(From America's Test Kitchen Family Cookbook)
A bit fussy but worth the effort. You may never buy packet taco seasoning again!!
1 T vegetable oil
1 minced onion
3 minced garlic cloves (or a few tsp. minced jarred garlic)
2 T chili powder
1 t cumin
1 t coriander
½ t oregano
¼ t cayenne pepper
Salt
1 pound (90% lean) ground beef (or turkey)
½ cup smooth tomato sauce (I use petite diced for some chunkiness)
½ cup low-sodium chicken broth
2 t cider vinegar
1 t brown sugar
-  Heat oil in medium skillet over medium heat until shimmering. Add onion and cook until softened, about 5 minutes. 
-  While onions are softening, mix all the spices in a small bowl, including 1 tsp salt. 

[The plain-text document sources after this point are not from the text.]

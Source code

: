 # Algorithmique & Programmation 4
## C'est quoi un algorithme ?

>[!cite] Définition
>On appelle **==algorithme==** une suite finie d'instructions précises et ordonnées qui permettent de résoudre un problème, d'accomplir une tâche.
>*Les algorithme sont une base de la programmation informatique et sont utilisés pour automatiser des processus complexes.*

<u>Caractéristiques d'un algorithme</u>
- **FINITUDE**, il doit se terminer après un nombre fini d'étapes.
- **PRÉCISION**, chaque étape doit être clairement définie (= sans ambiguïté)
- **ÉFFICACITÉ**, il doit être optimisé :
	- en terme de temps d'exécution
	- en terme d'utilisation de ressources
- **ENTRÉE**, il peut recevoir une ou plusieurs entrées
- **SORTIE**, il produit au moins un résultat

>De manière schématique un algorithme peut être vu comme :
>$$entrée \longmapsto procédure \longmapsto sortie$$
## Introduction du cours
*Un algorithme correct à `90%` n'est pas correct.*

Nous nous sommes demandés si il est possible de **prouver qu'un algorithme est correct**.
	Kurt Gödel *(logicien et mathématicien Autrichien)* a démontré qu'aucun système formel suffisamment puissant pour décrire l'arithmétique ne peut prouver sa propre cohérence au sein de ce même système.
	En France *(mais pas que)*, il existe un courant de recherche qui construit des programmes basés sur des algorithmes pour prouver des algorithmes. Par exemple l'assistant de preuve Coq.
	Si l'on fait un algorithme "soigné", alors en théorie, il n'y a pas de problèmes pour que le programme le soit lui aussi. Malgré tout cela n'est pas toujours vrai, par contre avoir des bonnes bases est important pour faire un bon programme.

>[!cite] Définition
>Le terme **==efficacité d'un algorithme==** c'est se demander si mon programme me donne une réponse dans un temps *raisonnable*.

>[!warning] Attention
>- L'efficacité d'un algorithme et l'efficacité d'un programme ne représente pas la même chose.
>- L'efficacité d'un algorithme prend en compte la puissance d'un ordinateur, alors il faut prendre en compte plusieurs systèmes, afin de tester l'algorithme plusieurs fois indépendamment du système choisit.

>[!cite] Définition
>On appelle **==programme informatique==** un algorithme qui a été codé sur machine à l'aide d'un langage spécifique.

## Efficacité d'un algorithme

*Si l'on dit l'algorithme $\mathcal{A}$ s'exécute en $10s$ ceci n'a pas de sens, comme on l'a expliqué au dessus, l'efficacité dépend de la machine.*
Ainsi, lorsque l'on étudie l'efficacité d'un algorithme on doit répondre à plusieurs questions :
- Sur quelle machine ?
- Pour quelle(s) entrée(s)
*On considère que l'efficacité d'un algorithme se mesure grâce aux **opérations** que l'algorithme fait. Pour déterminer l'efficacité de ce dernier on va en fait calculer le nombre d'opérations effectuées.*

-  Add the garlic & spices and cook until fragrant, about 30 seconds. The heat releases all the oils from the spices. Mmmmmm….. 
-  Stir in the ground beef and cook until no longer pink. 
-  While the beef's cooking, I like to put the tomatoes, broth, vinegar, and brown sugar in a measuring cup to save dishes & steps. 
-  When the beef is no longer pink, drain a bit of the fat and stir in the wet ingredients. Simmer until thickened, about 10 minutes. (Sometimes using less tomato sauce/chicken broth helps keep it from being too runny). 
For the shells (corn or flour, small rounds. Corn works better.):
In a small skillet, heat ¾ cup vegetable oil over medium heat to 350 degrees. Using tongs to hold the tortilla, slip half into the hot oil. Using a metal spatula (or a butter knife) in the other hand, submerge that half in oil (it will puff & try to rise out). Fry until just set, but not brown, approx. 30 seconds. Flip the tortilla and fry the other side. Transfer the shell to a toweling-lined baking sheet to drain.
(If you like it spicy…..I sprinkle a mixture of cayenne, cumin, and kosher salt into the insides of the still-wet shells)
TOTALLY worth the effort!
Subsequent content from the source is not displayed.